EXERCISE DIRECTIONS:
Each entry is to be restated word for word, with nothing omitted.

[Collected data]
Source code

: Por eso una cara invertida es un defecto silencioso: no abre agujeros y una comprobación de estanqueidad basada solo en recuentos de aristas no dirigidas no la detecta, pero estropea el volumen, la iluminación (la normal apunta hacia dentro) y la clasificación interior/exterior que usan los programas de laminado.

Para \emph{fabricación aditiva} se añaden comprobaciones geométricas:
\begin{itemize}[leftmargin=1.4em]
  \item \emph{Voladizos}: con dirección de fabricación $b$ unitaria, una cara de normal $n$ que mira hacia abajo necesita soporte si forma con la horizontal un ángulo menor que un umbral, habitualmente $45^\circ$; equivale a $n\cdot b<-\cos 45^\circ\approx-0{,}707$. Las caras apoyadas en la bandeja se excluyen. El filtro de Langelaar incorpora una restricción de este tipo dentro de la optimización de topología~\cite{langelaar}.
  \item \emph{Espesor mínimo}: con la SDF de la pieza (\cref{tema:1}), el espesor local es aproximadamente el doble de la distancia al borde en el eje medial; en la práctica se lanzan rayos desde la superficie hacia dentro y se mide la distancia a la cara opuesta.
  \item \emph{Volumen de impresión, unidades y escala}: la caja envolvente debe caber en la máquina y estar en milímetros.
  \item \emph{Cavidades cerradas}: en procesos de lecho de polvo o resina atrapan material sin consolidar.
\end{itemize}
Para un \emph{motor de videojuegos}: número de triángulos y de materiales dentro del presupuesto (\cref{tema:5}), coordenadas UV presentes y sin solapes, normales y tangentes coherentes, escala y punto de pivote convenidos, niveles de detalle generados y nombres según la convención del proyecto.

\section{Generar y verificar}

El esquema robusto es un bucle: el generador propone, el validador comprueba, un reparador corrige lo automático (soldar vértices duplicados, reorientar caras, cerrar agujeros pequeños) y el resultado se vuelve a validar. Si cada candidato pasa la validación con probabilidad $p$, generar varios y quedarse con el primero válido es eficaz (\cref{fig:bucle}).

WRITTEN SOLUTION:
Source code

: Por eso una cara invertida es un defecto silencioso: no abre agujeros y una comprobación de estanqueidad basada solo en recuentos de aristas no dirigidas no la detecta, pero estropea el volumen, la iluminación (la normal apunta hacia dentro) y la clasificación interior/exterior que usan los programas de laminado.

Para \emph{fabricación aditiva} se añaden comprobaciones geométricas:
\begin{itemize}[leftmargin=1.4em]
  \item \emph{Voladizos}: con dirección de fabricación $b$ unitaria, una cara de normal $n$ que mira hacia abajo necesita soporte si forma con la horizontal un ángulo menor que un umbral, habitualmente $45^\circ$; equivale a $n\cdot b<-\cos 45^\circ\approx-0{,}707$. Las caras apoyadas en la bandeja se excluyen. El filtro de Langelaar incorpora una restricción de este tipo dentro de la optimización de topología~\cite{langelaar}.
  \item \emph{Espesor mínimo}: con la SDF de la pieza (\cref{tema:1}), el espesor local es aproximadamente el doble de la distancia al borde en el eje medial; en la práctica se lanzan rayos desde la superficie hacia dentro y se mide la distancia a la cara opuesta.
  \item \emph{Volumen de impresión, unidades y escala}: la caja envolvente debe caber en la máquina y estar en milímetros.
  \item \emph{Cavidades cerradas}: en procesos de lecho de polvo o resina atrapan material sin consolidar.
\end{itemize}
Para un \emph{motor de videojuegos}: número de triángulos y de materiales dentro del presupuesto (\cref{tema:5}), coordenadas UV presentes y sin solapes, normales y tangentes coherentes, escala y punto de pivote convenidos, niveles de detalle generados y nombres según la convención del proyecto.

\section{Generar y verificar}

El esquema robusto es un bucle: el generador propone, el validador comprueba, un reparador corrige lo automático (soldar vértices duplicados, reorientar caras, cerrar agujeros pequeños) y el resultado se vuelve a validar. Si cada candidato pasa la validación con probabilidad $p$, generar varios y quedarse con el primero válido es eficaz (\cref{fig:bucle}).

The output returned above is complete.